We investigated whether nucleotide excision repair (NER) or base excision repair (BER) play a role in the removal of rNMPs from the chromosomes. Abolishing NER (rad14Δ) or deleting APN1, which is responsible for ≥97% of AP endonuclease and 3′-diesterase activities required for BER (Popoff et al., 1990), does not sensitize rnh1Δ rhn201Δ cells to replication stress-inducing agents (Figure 2A). This result is consistent with data showing that rNMPs-containing DNA cannot be processed by NER and BER nucleases (Rydberg and Game, 2002). The observation that deletion of APN2 in a rnh1Δ rnh201Δ apn1Δ causes an increase in sensitivity to 25 mM HU can be explained by the fact that simultaneous deletion of APN1 and APN2 causes an accumulation of elevated levels of endogenous lesions, increasing cellular stress (Leroy et al., 2001). We cannot exclude, though, that a secondary BER pathway may be able to process a minority of rNMPs.

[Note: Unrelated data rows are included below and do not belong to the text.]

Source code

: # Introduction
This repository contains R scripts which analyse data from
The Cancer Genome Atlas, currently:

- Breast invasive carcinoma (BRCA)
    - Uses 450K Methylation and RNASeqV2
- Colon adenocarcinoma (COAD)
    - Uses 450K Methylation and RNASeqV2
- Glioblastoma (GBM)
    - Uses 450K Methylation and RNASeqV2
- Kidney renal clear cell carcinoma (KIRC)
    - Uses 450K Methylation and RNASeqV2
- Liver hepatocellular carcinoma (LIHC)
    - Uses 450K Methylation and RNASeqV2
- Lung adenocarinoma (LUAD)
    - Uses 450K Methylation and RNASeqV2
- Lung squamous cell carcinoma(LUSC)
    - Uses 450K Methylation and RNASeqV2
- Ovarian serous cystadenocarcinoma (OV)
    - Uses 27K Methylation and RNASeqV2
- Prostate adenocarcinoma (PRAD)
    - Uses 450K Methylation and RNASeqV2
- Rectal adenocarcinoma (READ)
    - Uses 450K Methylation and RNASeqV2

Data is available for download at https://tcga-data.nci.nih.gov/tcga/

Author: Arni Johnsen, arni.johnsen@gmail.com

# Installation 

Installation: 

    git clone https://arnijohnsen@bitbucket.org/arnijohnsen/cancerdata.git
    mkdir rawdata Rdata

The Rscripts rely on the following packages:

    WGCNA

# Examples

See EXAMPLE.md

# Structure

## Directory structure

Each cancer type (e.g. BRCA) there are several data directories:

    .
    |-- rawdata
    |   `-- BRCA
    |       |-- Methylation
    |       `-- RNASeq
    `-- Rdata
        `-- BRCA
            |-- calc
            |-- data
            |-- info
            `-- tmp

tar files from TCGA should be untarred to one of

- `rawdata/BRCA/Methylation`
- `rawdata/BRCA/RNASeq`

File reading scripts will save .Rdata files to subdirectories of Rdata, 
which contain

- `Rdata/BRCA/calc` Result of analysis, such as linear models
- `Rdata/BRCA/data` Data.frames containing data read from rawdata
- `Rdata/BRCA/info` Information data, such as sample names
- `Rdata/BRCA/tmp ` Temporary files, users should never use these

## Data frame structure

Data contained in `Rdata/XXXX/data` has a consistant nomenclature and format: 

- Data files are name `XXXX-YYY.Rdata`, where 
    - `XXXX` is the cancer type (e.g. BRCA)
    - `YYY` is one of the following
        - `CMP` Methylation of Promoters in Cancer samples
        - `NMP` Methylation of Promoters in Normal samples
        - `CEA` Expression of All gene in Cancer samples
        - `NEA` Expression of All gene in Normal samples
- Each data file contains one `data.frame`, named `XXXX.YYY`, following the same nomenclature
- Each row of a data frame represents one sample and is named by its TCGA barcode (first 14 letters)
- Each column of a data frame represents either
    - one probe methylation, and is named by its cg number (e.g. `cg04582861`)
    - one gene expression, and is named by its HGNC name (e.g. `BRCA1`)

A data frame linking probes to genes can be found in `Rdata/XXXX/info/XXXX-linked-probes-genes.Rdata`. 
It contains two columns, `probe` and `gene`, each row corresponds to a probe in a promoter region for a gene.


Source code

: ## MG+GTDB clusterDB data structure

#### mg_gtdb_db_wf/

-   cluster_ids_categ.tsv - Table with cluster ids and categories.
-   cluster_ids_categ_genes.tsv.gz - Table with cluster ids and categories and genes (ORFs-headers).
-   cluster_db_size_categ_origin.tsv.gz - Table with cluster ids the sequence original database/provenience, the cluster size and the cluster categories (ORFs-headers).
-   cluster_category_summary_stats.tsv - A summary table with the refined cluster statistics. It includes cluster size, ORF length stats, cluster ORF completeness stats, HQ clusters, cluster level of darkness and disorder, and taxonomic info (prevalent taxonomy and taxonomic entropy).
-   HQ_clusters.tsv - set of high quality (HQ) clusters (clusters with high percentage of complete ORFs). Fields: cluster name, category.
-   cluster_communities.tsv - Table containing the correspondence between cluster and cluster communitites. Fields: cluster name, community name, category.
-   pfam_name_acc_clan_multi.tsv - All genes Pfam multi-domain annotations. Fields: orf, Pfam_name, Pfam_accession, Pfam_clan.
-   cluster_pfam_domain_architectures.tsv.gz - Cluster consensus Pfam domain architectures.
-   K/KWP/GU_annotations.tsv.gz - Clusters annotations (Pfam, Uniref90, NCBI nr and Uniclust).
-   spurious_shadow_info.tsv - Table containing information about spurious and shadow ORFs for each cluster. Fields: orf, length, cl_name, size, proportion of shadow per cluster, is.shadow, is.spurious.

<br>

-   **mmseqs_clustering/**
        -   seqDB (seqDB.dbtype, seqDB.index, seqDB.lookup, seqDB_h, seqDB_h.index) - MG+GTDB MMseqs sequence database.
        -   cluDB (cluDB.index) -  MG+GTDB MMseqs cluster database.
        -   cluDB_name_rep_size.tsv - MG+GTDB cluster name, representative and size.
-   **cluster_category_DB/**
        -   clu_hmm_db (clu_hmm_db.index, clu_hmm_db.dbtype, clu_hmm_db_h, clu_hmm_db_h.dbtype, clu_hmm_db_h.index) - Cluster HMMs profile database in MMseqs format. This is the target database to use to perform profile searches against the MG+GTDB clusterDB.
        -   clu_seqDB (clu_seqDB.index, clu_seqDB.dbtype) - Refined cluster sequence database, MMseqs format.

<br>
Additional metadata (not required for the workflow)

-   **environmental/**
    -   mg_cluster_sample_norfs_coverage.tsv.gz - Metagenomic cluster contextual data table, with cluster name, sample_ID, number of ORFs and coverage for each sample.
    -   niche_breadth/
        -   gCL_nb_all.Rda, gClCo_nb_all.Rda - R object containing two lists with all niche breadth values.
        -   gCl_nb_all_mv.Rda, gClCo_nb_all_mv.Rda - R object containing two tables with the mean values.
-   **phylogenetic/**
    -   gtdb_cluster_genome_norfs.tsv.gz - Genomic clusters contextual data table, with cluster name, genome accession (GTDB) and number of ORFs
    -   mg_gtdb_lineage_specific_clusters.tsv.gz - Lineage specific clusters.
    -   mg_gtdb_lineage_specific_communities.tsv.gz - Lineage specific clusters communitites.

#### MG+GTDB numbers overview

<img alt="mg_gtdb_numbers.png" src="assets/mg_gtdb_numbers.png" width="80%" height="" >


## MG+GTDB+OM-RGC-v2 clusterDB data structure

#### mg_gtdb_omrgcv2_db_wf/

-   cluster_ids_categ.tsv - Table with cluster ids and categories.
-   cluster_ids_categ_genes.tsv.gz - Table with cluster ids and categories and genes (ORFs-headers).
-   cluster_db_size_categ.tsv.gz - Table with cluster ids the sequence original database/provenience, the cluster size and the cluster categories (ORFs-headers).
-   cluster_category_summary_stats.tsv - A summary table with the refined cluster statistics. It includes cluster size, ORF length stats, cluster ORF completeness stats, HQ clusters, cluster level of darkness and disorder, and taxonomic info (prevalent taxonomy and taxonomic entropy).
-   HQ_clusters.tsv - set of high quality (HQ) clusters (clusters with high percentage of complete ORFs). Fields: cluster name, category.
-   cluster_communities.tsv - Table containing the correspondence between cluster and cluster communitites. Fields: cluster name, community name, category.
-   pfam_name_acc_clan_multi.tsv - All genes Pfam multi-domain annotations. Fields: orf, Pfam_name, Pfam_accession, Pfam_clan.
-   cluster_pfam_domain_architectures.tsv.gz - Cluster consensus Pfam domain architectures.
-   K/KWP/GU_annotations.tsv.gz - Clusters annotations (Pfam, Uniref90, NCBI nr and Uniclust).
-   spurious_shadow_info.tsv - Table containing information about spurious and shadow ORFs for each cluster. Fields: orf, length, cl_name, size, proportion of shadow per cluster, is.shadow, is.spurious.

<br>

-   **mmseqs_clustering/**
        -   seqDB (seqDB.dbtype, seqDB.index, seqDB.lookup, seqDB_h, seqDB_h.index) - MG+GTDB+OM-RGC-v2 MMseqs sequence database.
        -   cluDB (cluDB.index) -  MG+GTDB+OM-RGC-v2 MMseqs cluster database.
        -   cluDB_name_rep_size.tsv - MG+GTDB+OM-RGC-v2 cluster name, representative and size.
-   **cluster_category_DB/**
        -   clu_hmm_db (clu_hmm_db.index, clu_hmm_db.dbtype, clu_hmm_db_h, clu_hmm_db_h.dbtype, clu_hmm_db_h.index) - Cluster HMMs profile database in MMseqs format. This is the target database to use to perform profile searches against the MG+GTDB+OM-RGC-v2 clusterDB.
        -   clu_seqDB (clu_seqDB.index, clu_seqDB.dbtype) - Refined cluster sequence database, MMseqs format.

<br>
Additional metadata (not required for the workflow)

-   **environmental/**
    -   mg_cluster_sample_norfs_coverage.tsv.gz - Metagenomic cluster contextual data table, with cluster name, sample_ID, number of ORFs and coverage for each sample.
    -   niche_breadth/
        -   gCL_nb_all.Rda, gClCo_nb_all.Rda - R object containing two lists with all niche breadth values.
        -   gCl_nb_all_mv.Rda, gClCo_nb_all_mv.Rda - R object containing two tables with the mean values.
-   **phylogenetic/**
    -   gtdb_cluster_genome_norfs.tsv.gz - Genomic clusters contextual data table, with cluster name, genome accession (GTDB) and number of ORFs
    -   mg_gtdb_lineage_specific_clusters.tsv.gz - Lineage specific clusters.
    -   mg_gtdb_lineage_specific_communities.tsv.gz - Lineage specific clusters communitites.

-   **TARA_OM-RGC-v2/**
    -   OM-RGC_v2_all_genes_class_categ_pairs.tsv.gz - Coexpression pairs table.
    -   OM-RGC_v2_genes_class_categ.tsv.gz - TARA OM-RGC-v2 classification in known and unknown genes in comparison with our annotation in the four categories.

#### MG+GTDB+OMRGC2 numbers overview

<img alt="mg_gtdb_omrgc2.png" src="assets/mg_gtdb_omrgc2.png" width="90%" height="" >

Given that rNMPs in DNA templates impede DNA synthesis by the yeast replicases Pols ε and δ (Watt et al., 2011), lethality may result from failure to complete DNA replication. We thus investigated whether postreplication repair (PRR) mechanisms may allow full genome replication in rnh1Δ rnh201Δ cells. When DNA polymerases encounter replication-blocking lesions, PCNA is monoubiquitylated by Rad6-Rad18 triggering translesion DNA synthesis (TLS), while polyubiquitylation, carried out by Mms2-Ubc13-Rad5, promotes template switch (Ulrich, 2011).
We checked by spot assay whether deleting either branch of PRR would affect DNA replication in cells that do not remove rNMPs from genomic DNA, and cell lethality was quantitated as in Figure 1. Loss of only the template switch pathway (mms2Δ) or only translesion DNA synthesis (TLSΔ: corresponding to deletions of REV1, REV3, REV7, and RAD30 genes encoding all TLS polymerases in budding yeast) does not sensitize cells lacking RNase H to HU. On the other hand, concomitant elimination of TLS and template switch results in almost no growth of rnh1Δ rhn201Δ cells in 25 mM HU, due to cell lethality (Figures 2B and 2C). These findings show that when rnh1Δ rnh201Δ cells are subjected to a low level of replication stress, survival depends almost entirely on either PRR pathway. This effect, although striking in the presence of HU, can also be detected in unperturbed conditions (bottom line, Figure 2B; see also Figures S3A and S3B). We conclude that cells devoid of RNase H1 and H2 can use TLS and template switch pathways to completely replicate their rNMPs-containing genome. Consistently, deletion of RAD51, which is required for a recombination-dependent PRR pathway (Gangavarapu et al., 2007), increases the sensitivity to HU of rnh1Δ rnh201Δ cells, while loss of RAD52 is lethal in this genetic background (Figures 2D and 2E). These phenotypes may be influenced by defects in the additional processes that involve homologous recombination.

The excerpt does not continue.